Me asombra que muchos recurran todavía al tropo de la Europa a dos velocidades para explicar lo que puede estar a punto de ocurrir. La Europa a dos velocidades hace tiempo que existe, exactamente cumplirá 20 años el próximo 7 de febrero y está perfectamente plasmada, instituida y argumentada en el Tratado de Mastrique, grafía castellana de la ciudad holandesa que, entre otros escritores del Siglo de Oro, utilizó Lope de Vega para referirse a Maastricht.
En dicho tratado fundacional de la Unión Monetaria, se consagra sin dudas ni vacilaciones la doble velocidad de la Unión Europea que supuso la decisión de pertenecer o no a la moneda única, devenida en euro.
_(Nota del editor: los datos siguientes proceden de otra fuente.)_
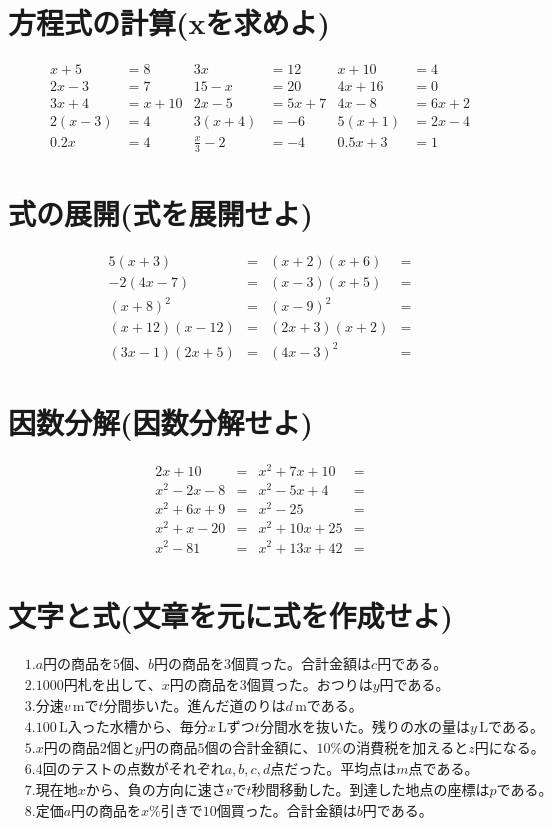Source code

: \documentclass[paper=b4j,landscape,twocolumn,fleqn]{jlreq}
\begin{document}
\section{方程式の計算(xを求めよ)}
\begin{align*}
    x + 5 &= 8 & 3x &= 12 & x + 10 &= 4 \\
    2x - 3 &= 7 & 15 - x &= 20 & 4x + 16 &= 0 \\
    3x + 4 &= x + 10 & 2x - 5 &= 5x + 7 & 4x - 8 &= 6x + 2 \\
    2(x - 3) &= 4 & 3(x + 4) &= -6 & 5(x + 1) &= 2x - 4 \\
    0.2x &= 4 & \frac{x}{3} - 2 &= -4 & 0.5x + 3 &= 1 
\end{align*}
\section{式の展開(式を展開せよ)}
\begin{align*}
    5(x+3) &= & (x+2)(x+6) &= \\
    -2(4x-7) &= & (x-3)(x+5) &= \\
    (x+8)^2 &= & (x-9)^2 &= \\
    (x+12)(x-12) &= & (2x+3)(x+2) &= \\
    (3x-1)(2x+5) &= & (4x-3)^2 &= 
\end{align*}
\section{因数分解(因数分解せよ)}
\begin{align*}
    2x+10 &= & x^2+7x+10 &= \\
    x^2-2x-8 &= & x^2-5x+4 &= \\
    x^2+6x+9 &= & x^2-25 &= \\
    x^2+x-20 &= & x^2+10x+25 &= \\
    x^2-81 &= & x^2+13x+42 &= 
\end{align*}
\section{文字と式(文章を元に式を作成せよ)}
\begin{align*}
　&1.　a円の商品を5個、b円の商品を3個買った。合計金額はc円である。\\
　&2.　1000円札を出して、x円の商品を3個買った。おつりはy円である。\\
　&3.　分速v\,\text{m}でt分間歩いた。進んだ道のりはd\,\text{m}である。\\
　&4.　100\,\text{L}入った水槽から、毎分x\,\text{L}ずつt分間水を抜いた。残りの水の量はy\,\text{L}である。\\
　&5.　x円の商品2個とy円の商品5個の合計金額に、10\%の消費税を加えるとz円になる。\\
　&6.　4回のテストの点数がそれぞれa, b, c, d点だった。平均点はm点である。\\
　&7.　現在地xから、負の方向に速さvでt秒間移動した。到達した地点の座標はpである。\\
　&8.　定価a円の商品をx\%引きで10個買った。合計金額はb円である。
\end{align*}
\end{document}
Así que, a lo que vamos, no es a la Europa a dos velocidades, sino, como mínimo, a la de tres velocidades, lo cual no es ni mejor ni peor en sí mismo, sino en la manera en la que se materialice. Hay que partir del aserto y la defensa numantina de que, en la Unión Europea, en materia de derechos no hay categorías. ¡Estaría bueno!
De lo que hablamos es, por tanto, de otra cosa. Fundamentalmente de las distintas disponibilidades de los países europeos a ceder cuotas de soberanía nacional. Esto sí admite grados. En los últimos 20 años de las dos velocidades, la Unión Europea se ha ampliado, y entre los nuevos socios algunos quisieron seguir el partido desde la tribuna (ingresaron en el euro pagando el estipendio) y otros se han encontrado suficientemente confortables en la grada. Pero lo verdaderamente importante es que puedan gritar ¡gol! o ¡penalty! con la misma fuerza.
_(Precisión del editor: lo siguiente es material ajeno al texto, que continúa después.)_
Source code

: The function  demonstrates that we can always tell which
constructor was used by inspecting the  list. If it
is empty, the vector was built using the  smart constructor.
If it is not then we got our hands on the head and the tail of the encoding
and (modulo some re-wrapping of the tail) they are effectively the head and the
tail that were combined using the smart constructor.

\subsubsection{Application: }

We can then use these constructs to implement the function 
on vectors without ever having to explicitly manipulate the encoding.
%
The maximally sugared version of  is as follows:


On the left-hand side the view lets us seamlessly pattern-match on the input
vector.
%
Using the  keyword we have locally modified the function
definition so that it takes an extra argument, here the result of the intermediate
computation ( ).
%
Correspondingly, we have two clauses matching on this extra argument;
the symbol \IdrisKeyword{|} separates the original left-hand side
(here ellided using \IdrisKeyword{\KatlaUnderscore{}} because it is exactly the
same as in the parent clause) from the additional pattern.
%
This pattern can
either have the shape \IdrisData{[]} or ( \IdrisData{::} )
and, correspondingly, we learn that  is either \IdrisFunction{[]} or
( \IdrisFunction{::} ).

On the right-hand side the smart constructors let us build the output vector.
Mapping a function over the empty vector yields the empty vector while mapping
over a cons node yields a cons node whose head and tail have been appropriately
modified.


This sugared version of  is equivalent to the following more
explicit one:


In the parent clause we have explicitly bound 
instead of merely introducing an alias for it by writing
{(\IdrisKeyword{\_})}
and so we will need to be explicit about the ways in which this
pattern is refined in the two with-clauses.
Europa se asemeja mucho al estadio atlético en el que los corredores de fondo se disputan la cuerda de la elipse para ahorrarse unos metros. En estas carreras, no hay salidas compensadas; todos parten de una misma línea. Y todos pueden escoger la calle por la que correr. O llegar andando. Los grandes camiones, me dicen, pueden tener hasta 16 velocidades. Pero todos llegan.
Hernando F. Calleja. Periodista de elEconomista.